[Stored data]

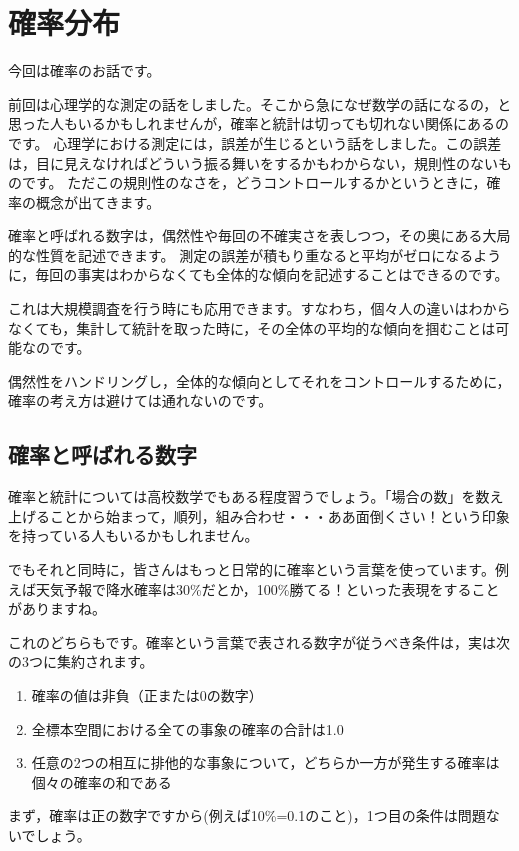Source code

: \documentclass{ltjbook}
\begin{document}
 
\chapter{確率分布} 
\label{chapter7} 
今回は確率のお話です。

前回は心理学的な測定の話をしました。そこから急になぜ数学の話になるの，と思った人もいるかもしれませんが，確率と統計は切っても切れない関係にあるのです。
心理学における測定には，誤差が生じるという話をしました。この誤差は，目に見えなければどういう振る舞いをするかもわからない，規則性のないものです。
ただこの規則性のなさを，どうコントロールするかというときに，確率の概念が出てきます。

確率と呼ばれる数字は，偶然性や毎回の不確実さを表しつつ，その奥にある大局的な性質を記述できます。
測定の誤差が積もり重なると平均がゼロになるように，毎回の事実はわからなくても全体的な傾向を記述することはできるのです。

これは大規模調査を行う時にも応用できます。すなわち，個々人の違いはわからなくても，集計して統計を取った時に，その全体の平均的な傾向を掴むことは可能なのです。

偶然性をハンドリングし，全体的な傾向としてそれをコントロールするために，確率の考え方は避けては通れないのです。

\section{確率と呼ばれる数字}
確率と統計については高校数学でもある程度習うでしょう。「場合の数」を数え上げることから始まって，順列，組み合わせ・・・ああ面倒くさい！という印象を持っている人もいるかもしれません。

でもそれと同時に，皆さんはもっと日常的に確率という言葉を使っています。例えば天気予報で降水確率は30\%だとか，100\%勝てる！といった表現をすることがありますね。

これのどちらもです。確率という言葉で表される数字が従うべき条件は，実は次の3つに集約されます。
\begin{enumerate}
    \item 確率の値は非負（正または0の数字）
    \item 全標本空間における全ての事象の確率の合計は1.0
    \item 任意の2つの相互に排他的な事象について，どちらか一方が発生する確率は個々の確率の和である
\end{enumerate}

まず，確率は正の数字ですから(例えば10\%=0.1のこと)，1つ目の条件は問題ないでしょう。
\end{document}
...
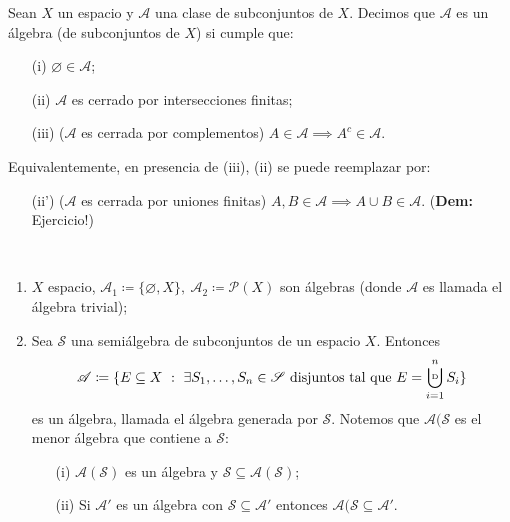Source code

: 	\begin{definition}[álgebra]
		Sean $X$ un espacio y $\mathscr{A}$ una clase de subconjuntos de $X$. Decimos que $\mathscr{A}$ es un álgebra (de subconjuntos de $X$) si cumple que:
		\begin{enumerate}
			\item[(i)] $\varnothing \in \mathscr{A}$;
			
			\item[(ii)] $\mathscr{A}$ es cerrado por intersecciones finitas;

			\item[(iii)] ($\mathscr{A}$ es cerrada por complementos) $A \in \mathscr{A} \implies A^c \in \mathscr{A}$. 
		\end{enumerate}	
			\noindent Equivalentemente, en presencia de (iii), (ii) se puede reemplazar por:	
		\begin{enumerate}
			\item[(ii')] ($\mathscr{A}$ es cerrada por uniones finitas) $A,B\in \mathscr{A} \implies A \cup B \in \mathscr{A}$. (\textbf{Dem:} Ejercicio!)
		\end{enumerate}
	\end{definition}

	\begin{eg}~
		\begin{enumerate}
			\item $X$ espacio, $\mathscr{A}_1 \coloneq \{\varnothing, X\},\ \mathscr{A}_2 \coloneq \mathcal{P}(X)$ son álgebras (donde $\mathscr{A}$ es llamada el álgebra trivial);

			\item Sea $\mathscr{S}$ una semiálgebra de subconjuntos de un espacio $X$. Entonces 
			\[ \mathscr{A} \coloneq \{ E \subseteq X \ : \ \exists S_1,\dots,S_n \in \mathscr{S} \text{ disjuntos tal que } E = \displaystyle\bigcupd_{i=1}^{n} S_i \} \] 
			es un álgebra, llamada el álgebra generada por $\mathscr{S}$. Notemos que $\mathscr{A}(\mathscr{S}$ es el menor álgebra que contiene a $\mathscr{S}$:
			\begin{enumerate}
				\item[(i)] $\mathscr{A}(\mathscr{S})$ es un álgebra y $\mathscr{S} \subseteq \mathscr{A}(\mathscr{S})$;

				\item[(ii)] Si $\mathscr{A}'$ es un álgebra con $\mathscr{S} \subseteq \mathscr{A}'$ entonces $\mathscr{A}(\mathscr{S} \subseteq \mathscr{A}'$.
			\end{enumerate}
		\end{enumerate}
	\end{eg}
* * *
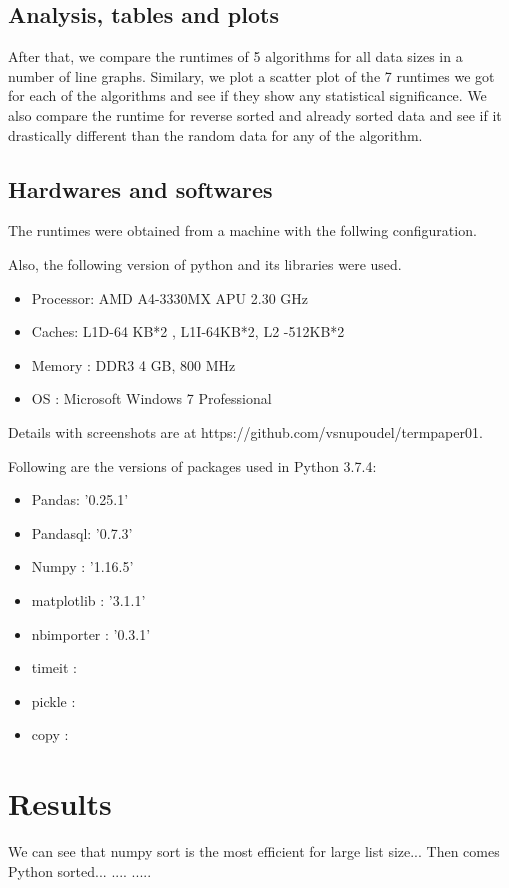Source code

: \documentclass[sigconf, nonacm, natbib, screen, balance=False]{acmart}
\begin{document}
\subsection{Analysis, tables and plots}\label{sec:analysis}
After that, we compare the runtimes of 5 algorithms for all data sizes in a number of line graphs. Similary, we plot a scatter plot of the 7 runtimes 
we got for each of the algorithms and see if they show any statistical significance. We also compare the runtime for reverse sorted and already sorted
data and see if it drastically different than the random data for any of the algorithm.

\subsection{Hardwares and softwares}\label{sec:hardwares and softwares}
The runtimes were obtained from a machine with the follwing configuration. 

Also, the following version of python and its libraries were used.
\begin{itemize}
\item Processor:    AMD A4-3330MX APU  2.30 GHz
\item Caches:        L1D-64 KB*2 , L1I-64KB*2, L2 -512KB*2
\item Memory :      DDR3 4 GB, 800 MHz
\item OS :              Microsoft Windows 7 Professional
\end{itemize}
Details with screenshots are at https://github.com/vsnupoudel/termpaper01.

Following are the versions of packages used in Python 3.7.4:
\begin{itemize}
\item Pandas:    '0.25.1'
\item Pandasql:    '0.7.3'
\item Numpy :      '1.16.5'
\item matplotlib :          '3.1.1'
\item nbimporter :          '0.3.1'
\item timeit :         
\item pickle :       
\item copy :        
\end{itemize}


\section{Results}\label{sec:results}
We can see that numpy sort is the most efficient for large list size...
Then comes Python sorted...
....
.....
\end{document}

■ DIRECTIONS:
Every line above holding the string "label" should be listed.

■ RESPONSE TO THIS TASK:
\label{chapter7} 
\subsection{Analysis, tables and plots}\label{sec:analysis}
\subsection{Hardwares and softwares}\label{sec:hardwares and softwares}
\section{Results}\label{sec:results}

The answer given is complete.